BRIEF DESCRIPTION OF THE DRAWINGS

The present invention will be understood more fully from the detailed description given herebelow and from the accompanying drawings of the preferred embodiment of the present invention, which, however, should not be taken to be limitative to the invention, but are for explanation and understanding only.
In the drawings:
Fig. 1 is a block diagram showing an example of a signal coding system;
Fig. 2 is an illustration showing an example of a position generating a pulse;
Fig. 3 is an illustration showing an internal construction of a spectral parameter calculating circuit in Fig. 1;
Fig. 4 is an illustration showing an internal construction of a spectral parameter quantizing circuit in Fig. 1;
Fig. 5 is an illustration showing an internal construction of a coefficient calculating circuit of Fig. 1;
Fig. 6 is an illustration showing an internal constriction of a quantizing circuit of Fig. 1
Fig. 7 is a block diagram showing a construction of a signal coding system;
Fig. 8 is a block diagram showing a construction of an embodiment of a signal coding system according to the present invention;
Fig. 9 is a block diagram showing a construction of a further embodiment of a signal coding system according to the present invention;
Fig. 10 is a block diagram showing an example of a signal coding system;
Fig. 11 is a block diagram showing an example of a signal coding system;
Fig. 12 is a block diagram showing an example of a signal coding system;
Fig. 13 is a block diagram showing a construction of a further embodiment of a signal coding system according to the present invention;
Fig. 14 is a block diagram showing an example of a signal coding system; and
Fig. 15 is a block diagram showing an example of a signal coding system.

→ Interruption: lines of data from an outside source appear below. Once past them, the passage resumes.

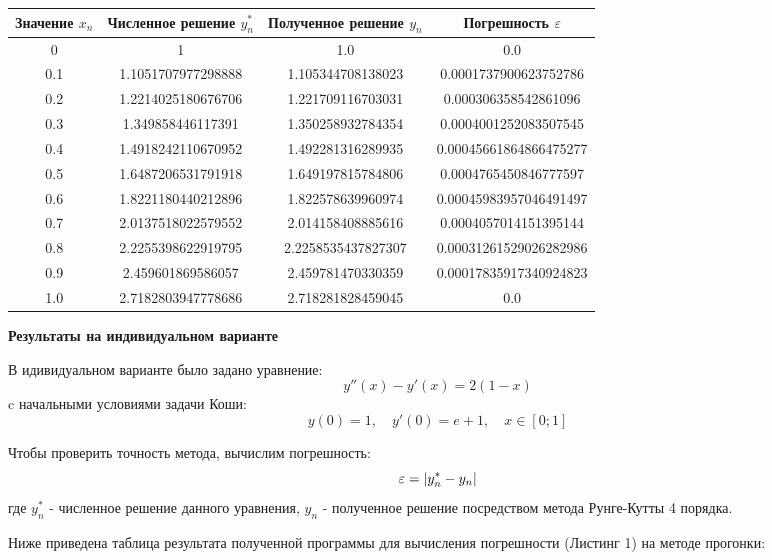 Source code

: \documentclass [12pt]{article}
\DeclarePairedDelimiter{\abs}{\lvert}{\rvert}
\begin{document}
\begin{center}
\begin{tabular}{ |c|c|c|c| }
  \hline
  Значение $x_{n}$ & Численное решение $y^{*}_{n}$ & Полученное решение $y_{n}$ & Погрешность $\varepsilon$ \\ \hline
  0 & 1 & 1.0 & 0.0 \\ \hline
  0.1 & 1.1051707977298888 & 1.105344708138023 & 0.0001737900623752786 \\ \hline
  0.2 & 1.2214025180676706 & 1.221709116703031 & 0.000306358542861096 \\ \hline
  0.3 & 1.349858446117391 & 1.350258932784354 & 0.0004001252083507545 \\ \hline
  0.4 & 1.4918242110670952 & 1.492281316289935 & 0.00045661864866475277 \\ \hline
  0.5 & 1.6487206531791918 & 1.649197815784806 & 0.0004765450846777597 \\ \hline
  0.6 & 1.8221180440212896 & 1.822578639960974 & 0.00045983957046491497 \\ \hline
  0.7 & 2.0137518022579552 & 2.014158408885616 & 0.0004057014151395144 \\ \hline
  0.8 & 2.2255398622919795 & 2.2258535437827307 & 0.00031261529026282986 \\ \hline
  0.9 & 2.459601869586057 & 2.459781470330359 & 0.00017835917340924823 \\ \hline
  1.0 & 2.7182803947778686 & 2.718281828459045 & 0.0 \\ \hline
\end{tabular}
\end{center}

\textbf{Результаты на индивидуальном варианте}

В идивидуальном варианте было задано уравнение: $$y''(x) - y'(x)=2(1-x)$$
c начальными условиями задачи Коши: $$ y(0)=1, \quad y'(0)=e + 1, \quad x \in [0;1] $$

Чтобы проверить точность метода, вычислим погрешность: $$\varepsilon=\abs{y^{*}_{n}-y_{n}}$$ где $y^{*}_{n}$ - численное решение данного уравнения, $y_{n}$ - полученное решение посредством метода Рунге-Кутты 4 порядка. 

Ниже приведена таблица результата полученной программы для вычисления погрешности (Листинг 1) на методе прогонки:
\end{document}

DESCRIPTION OF THE PREFERRED EMBODIMENT

The present invention will be discussed hereinafter in detail in terms of the preferred embodiment of the present invention with reference to the accompanying drawings. In the following description, numerous specific details are set forth in order to provide a thorough understanding of the present invention. It will be obvious, however, to those skilled in the art that the present invention may be practiced without these specific details. In other instance, well-known structures are not shown in detail in order to avoid unnecessarily obscuring the present invention.

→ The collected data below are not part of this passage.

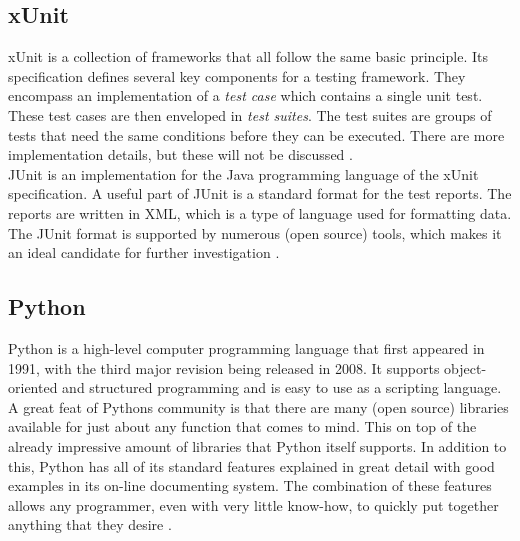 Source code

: \documentclass[11pt,british]{article}
\begin{document}
\subsection{xUnit}
\label{subsec:xUnit}
xUnit is a collection of frameworks that all follow the same basic principle. Its specification defines several key components for a testing framework. They encompass an implementation of a \emph{test case} which contains a single unit test. These test cases are then enveloped in \emph{test suites}. The test suites are groups of tests that need the same conditions before they can be executed. There are more implementation details, but these will not be discussed \cite{xunit2}.
\\[\baselineskip]
JUnit is an implementation for the Java programming language of the xUnit specification. A useful part of JUnit is a standard format for the test reports. The reports are written in \gls{XML}, which is a type of language used for formatting data. The JUnit format is supported by numerous (open source) tools, which makes it an ideal candidate for further investigation \cite{xunit,junitxml,junit}.

\subsection{Python}
Python is a high-level computer programming language that first appeared in 1991, with the third major revision being released in 2008. It supports object-oriented and structured programming and is easy to use as a scripting language. A great feat of Pythons community is that there are many (open source) libraries available for just about any function that comes to mind. This on top of the already impressive amount of libraries that Python itself supports. In addition to this, Python has all of its standard features explained in great detail with good examples in its on-line documenting system. The combination of these features allows any programmer, even with very little know-how, to quickly put together anything that they desire \cite{python1}.

\end{document}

Fig. 1 is a block diagram showing an example of a signal coding system. In Fig. 1, the signal coding system inputs a signal from an input terminal 100. A frame dividing circuit 110 divides the input signal into frames per predetermined number N of points. A spectral parameter calculating circuit 200 applies a window having longer length (e.g. 24 [ms]) than a frame length (e.g. 20 [ms]) for each frame of a voice signal to sample a voice and performs calculation for spectral parameter in a predetermined number of order (e.g. P = 10th order).

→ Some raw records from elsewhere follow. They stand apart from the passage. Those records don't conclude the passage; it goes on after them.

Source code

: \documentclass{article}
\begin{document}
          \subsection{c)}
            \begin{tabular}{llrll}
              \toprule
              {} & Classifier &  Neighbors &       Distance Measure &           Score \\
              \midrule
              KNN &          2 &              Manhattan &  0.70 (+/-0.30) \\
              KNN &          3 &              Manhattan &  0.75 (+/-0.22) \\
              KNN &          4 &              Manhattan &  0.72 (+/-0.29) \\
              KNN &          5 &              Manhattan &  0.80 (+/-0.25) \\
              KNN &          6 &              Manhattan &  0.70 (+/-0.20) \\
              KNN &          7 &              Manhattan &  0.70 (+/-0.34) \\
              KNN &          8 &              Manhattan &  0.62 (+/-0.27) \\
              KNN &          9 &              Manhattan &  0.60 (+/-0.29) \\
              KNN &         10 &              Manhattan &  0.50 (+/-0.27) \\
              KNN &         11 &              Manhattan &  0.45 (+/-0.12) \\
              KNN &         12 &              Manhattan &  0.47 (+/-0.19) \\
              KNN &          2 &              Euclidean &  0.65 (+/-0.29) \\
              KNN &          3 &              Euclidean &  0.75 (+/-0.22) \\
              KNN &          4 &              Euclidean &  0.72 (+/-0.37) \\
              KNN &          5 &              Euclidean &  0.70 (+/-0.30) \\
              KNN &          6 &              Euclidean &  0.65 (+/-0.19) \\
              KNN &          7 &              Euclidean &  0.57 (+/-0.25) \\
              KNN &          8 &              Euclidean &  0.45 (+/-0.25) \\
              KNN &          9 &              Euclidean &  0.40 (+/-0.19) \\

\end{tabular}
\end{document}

Here, in calculation of the spectral parameter, known LPC analysis, Burg analysis and so forth can be used. In the shown system, Burg analysis is used. Detail of the Burg analysis has been disclosed in Nakamizo, "Signal Analysis and System Identification", Corona K.K., 1988, pp 82 to 87.
Also, in the spectral parameter calculating circuit 200, a linear predictive coefficient αi (i = 1, ...., P) calculated by Burg analysis is converted into an LSP parameter adapted for quantization and interoperation. For conversion from linear predictive coefficient to LSP, reference is made to Sugamura et al., "Voice Information Compression by Linear Spectrum Pair (LSP) Voice Analysis and Synthesizing System", Paper of Institute of Electronics and Communication Engineers, J64-A, 1981, pp 599 to 606.
Here, as shown in Fig. 2, the spectral parameter calculating circuit 200 includes a window applying portion 200-1 performing window applying process, a spectral parameter calculating portion 200-2 performing calculation of a spectral parameter by the foregoing Burg analysis, and an LSP-parameter converting portion 200-3 converting the calculated spectral parameter into an LSP parameter.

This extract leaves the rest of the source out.